Workism: Faith in Work

 As I’ve been piecing together Paul’s theology in the epistle to the Colossians, I’ve found that there is something interesting he addresses when it comes to spiritual powers. While there is some debate about the verse in specific, there is a lot to glean from it when it comes to today’s world & work climate.

 Paul writes,

 See to it that no one takes you captive by philosophy and empty deceit, according to human tradition, according to the elemental spirits of the world, and not according to Christ.” (Colossians 2:8, ESV).

 What’s interesting about this is that Paul is addressing a crowd that has fallen into the temptation to put their faith in human tradition and worldly principles (“elemental spirits”, stoicheion), rather than trusting in Christ.

 There is a lot more context to add to that, but for the sake of space, consider that for a moment. The followers of Jesus in Colossae were trusting their worldly traditions, basic philosophy, and empty principles of the world as their source (or access to God).

 Christians. We are talking about Christians.

Workism is something similar, too, isn’t it? What would separate workism from falling under the category of “elemental principles/spirits/rudiments” as Paul wrote in this letter? I would vote not much.

 Committing ourselves to finding purpose in something that was created, say, an object, system, person, or government, would be a form of idolatry.
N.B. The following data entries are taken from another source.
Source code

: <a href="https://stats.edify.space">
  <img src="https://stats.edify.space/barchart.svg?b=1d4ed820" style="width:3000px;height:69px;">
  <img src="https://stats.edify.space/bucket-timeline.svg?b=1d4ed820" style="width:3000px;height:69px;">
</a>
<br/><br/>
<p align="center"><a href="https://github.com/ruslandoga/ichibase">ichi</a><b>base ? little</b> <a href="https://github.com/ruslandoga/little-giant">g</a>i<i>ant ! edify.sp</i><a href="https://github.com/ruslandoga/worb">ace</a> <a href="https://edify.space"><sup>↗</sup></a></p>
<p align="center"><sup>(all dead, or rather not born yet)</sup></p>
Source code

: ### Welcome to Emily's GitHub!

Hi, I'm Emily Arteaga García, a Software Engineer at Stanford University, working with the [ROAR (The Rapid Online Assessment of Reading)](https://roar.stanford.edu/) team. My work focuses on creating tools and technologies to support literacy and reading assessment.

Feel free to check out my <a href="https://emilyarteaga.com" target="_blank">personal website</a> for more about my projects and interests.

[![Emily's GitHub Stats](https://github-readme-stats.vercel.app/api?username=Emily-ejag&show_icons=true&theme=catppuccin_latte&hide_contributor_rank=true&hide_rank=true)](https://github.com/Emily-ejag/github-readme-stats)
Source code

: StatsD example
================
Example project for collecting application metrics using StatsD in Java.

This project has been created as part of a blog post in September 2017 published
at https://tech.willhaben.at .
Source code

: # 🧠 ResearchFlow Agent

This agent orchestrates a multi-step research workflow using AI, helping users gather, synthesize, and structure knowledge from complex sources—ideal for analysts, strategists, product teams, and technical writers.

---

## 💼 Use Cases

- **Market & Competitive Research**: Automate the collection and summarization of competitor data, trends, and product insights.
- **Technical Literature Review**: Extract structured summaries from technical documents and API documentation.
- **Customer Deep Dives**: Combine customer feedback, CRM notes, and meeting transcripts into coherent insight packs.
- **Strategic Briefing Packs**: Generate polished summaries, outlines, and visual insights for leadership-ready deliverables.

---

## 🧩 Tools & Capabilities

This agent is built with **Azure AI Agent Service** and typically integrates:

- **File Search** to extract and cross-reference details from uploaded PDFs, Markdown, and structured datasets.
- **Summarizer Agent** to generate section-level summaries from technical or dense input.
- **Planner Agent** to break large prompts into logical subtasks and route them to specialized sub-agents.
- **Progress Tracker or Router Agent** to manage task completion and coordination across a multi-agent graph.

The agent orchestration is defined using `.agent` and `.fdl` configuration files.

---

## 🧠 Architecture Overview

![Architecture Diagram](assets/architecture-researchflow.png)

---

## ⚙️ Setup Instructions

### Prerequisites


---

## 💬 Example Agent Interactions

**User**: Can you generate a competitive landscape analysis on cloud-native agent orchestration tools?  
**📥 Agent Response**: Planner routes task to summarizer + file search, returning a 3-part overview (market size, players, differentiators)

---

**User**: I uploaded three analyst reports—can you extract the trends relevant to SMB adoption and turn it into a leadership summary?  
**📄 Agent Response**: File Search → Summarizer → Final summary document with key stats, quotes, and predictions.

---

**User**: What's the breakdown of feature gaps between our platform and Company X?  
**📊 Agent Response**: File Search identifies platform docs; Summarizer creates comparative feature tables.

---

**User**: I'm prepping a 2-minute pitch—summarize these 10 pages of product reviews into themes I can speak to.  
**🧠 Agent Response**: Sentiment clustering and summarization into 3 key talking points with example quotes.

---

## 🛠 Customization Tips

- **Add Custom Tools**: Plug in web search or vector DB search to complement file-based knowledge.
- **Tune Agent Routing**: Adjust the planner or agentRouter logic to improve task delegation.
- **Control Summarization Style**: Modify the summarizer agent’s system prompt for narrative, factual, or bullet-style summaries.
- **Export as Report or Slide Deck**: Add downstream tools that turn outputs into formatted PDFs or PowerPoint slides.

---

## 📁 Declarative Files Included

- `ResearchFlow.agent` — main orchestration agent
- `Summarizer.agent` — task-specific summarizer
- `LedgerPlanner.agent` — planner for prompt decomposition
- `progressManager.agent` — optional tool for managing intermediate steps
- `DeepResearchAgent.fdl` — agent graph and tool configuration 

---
We cannot find purpose in the created, only in the Creator.

 The interesting note that Paul addresses here in Colossians is that when we trust in these worldly principles for our sustenance, provision, and as our source or access to God, we are actually ascribing power (or worship) to these things. That’s the intriguing twist there, where “elemental principles” become “elemental spirits” as we “power them up” with our faith.

Workism comes from a distorted sense of faith – we simply put it in the wrong place.

 When we put our faith in the wrong things, like created objects, we are ascribing power to these objects/systems/philosophies over us. We are ultimately cutting out the supreme power of Christ in our lives and inserting a false power before Him, limiting our access to God’s life-giving power. 

 Workism is a philosophy that does just the same. Workism takes our faith from God and inserts it into our work, thus creating a divide between us and our Provider where we see our paycheck as our provider, our output as our purpose, and our role as our identity.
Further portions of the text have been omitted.